Work to complete:
The answer is a stretch of the material below, returned exactly: the line containing "## ✨ About Me", the line containing "## 🔧 My Tech Stack", and all lines between.
----
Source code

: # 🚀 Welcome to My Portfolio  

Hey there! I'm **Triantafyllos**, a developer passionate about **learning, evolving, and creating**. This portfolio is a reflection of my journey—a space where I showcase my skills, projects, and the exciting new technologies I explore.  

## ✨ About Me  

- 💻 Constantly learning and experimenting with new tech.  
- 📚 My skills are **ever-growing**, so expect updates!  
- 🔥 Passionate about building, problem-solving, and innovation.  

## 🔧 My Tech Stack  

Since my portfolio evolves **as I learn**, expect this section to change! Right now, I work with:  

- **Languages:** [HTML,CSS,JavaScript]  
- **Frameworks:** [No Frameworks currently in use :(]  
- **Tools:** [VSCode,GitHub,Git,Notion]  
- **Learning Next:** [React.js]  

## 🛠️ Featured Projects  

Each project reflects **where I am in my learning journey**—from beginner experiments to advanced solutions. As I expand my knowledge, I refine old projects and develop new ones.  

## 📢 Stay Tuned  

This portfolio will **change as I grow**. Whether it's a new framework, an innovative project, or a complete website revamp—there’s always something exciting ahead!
----
Task solution:
## ✨ About Me  

- 💻 Constantly learning and experimenting with new tech.  
- 📚 My skills are **ever-growing**, so expect updates!  
- 🔥 Passionate about building, problem-solving, and innovation.  

## 🔧 My Tech Stack  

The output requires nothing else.